Il termine “jacuvella” (o ghiacovella) a Napoli è presente almeno dal XIV secolo, ma è nel Cinquecento che si ha notizia certa con Colantonio Stigliola (1548-1623), quando nell’appendice della sua Eneide in lingua napoletana (un primo tentativo di dar vita ad un vocabolario napoletano), mise la parola “ghiacovella”, per intendere una “tenerezza affettuosa”.
A quell’epoca, le ghiacovelle erano le moine, i dispettucci da innamorati, i vezzi, infatti c’è chi lega l’etimologia della parola al latino “jaculum“, dardo (riferita alla freccia d’amore scoccata da Cupido). Pur essendo un termine molto antico è ancora in uso nel gergo quotidiano napoletano e di tutta l’area linguistica campana ed inoltre i suoi significati si sono moltiplicati nel tempo. Viene usato principalmente per indicare dei “tira e molla” inutili, “na jacovella” è una situazione che non si conclude, che non procede.
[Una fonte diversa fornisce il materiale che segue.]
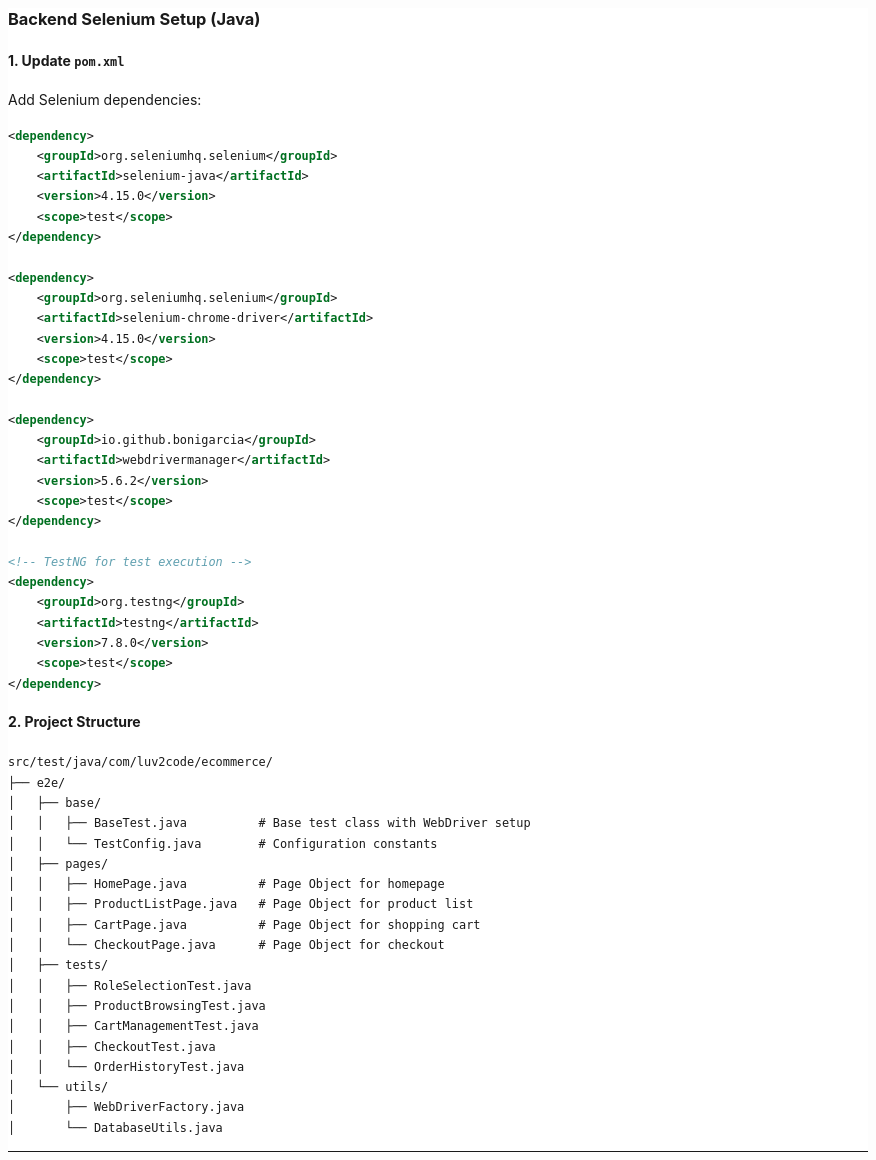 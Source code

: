 
### Backend Selenium Setup (Java)

#### 1. Update `pom.xml`

Add Selenium dependencies:

```xml
<dependency>
    <groupId>org.seleniumhq.selenium</groupId>
    <artifactId>selenium-java</artifactId>
    <version>4.15.0</version>
    <scope>test</scope>
</dependency>

<dependency>
    <groupId>org.seleniumhq.selenium</groupId>
    <artifactId>selenium-chrome-driver</artifactId>
    <version>4.15.0</version>
    <scope>test</scope>
</dependency>

<dependency>
    <groupId>io.github.bonigarcia</groupId>
    <artifactId>webdrivermanager</artifactId>
    <version>5.6.2</version>
    <scope>test</scope>
</dependency>

<!-- TestNG for test execution -->
<dependency>
    <groupId>org.testng</groupId>
    <artifactId>testng</artifactId>
    <version>7.8.0</version>
    <scope>test</scope>
</dependency>
```

#### 2. Project Structure

```
src/test/java/com/luv2code/ecommerce/
├── e2e/
│   ├── base/
│   │   ├── BaseTest.java          # Base test class with WebDriver setup
│   │   └── TestConfig.java        # Configuration constants
│   ├── pages/
│   │   ├── HomePage.java          # Page Object for homepage
│   │   ├── ProductListPage.java   # Page Object for product list
│   │   ├── CartPage.java          # Page Object for shopping cart
│   │   └── CheckoutPage.java      # Page Object for checkout
│   ├── tests/
│   │   ├── RoleSelectionTest.java
│   │   ├── ProductBrowsingTest.java
│   │   ├── CartManagementTest.java
│   │   ├── CheckoutTest.java
│   │   └── OrderHistoryTest.java
│   └── utils/
│       ├── WebDriverFactory.java
│       └── DatabaseUtils.java
```

--- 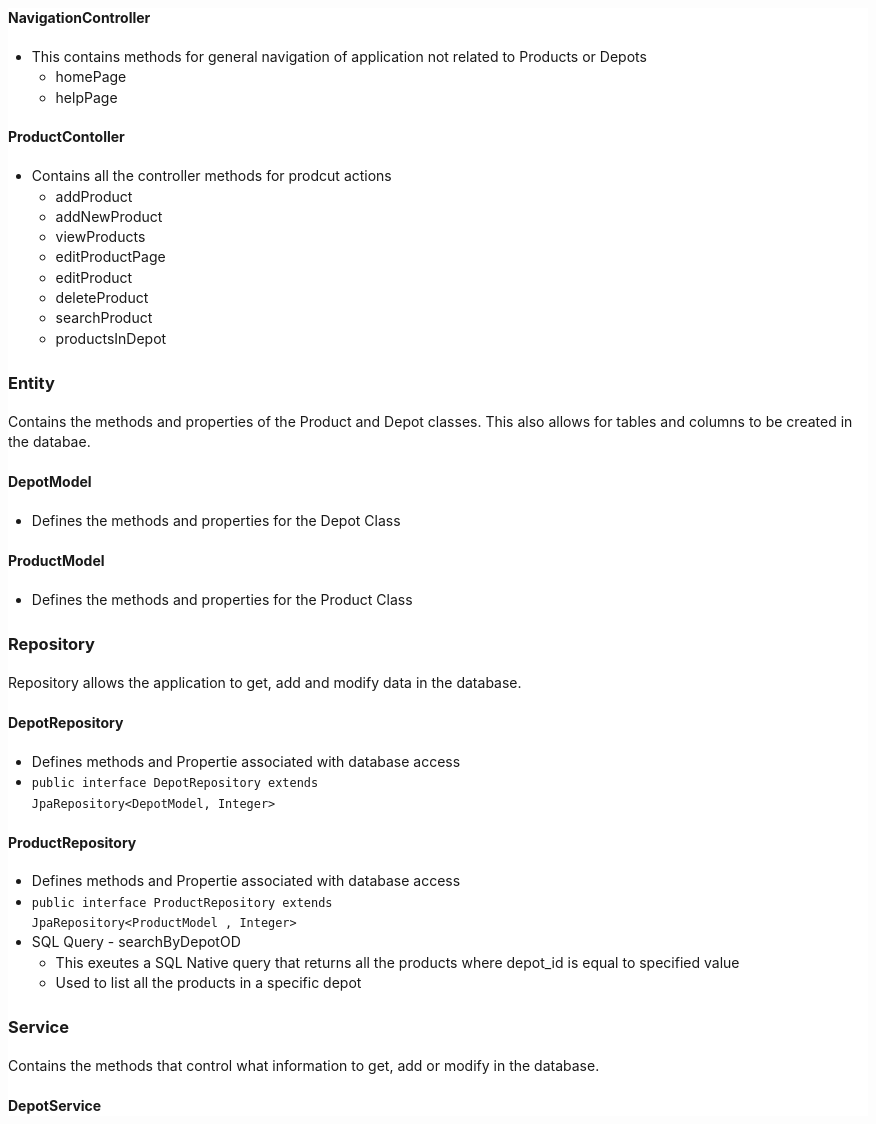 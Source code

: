 #### NavigationController

- This contains methods for general navigation of application not related to Products or Depots
  - homePage
  - helpPage

#### ProductContoller

- Contains all the controller methods for prodcut actions
  - addProduct
  - addNewProduct
  - viewProducts
  - editProductPage
  - editProduct
  - deleteProduct
  - searchProduct
  - productsInDepot

### Entity
Contains the methods and properties of the Product and Depot classes. This also allows for tables and columns to be created in the databae.

#### DepotModel

- Defines the methods and properties for the Depot Class

#### ProductModel

- Defines the methods and properties for the Product Class

### Repository
Repository allows the application to get, add and modify data in the database.


#### DepotRepository

- Defines methods and Propertie associated with database access
- <code>public interface DepotRepository extends JpaRepository<DepotModel, Integer> </code>

#### ProductRepository

- Defines methods and Propertie associated with database access
- <code>public interface ProductRepository extends JpaRepository<ProductModel , Integer> </code>
- SQL Query - searchByDepotOD
  - This exeutes a SQL Native query that returns all the products where depot_id is equal to specified value
  - Used to list all the products in a specific depot

### Service

Contains the methods that control what information to get, add or modify in the database.

#### DepotService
Ma nella parola jacovella c’è anche qualcosa di grottesco, di ridicolo, che a poco a che fare con l’altro significato. “Jacovella”, secondo alcuni, deriverebbe infatti anche dalle imprese teatrali di “Jacoviello”, (vezzeggiativo di Jacovo=Giacomo), traduzione italiana di “Jacque“, il contadino sempliciotto eroe di tante imprese del teatro comico francese e popolare anche a Napoli. Tale Giacomo era un personaggio sciocco, semplicione e pauroso che fu preso a modello e trasferito nella mentalità popolare dove la locuzione “fare giacomo giacomo” rappresenta l’essere tremabondi, impauriti di tutti coloro che agiscono davanti ai pericoli come quel contadino sciocco, pauroso e semplicione al quale in scena tremavano le gambe. A tal proposito vale la pena ricordare che anche il termine giacca/giacchetta deriva dal francese jaque/jaquette che veniva usato proprio per indicare la tipica giubba indossata dal contadino Giacomo.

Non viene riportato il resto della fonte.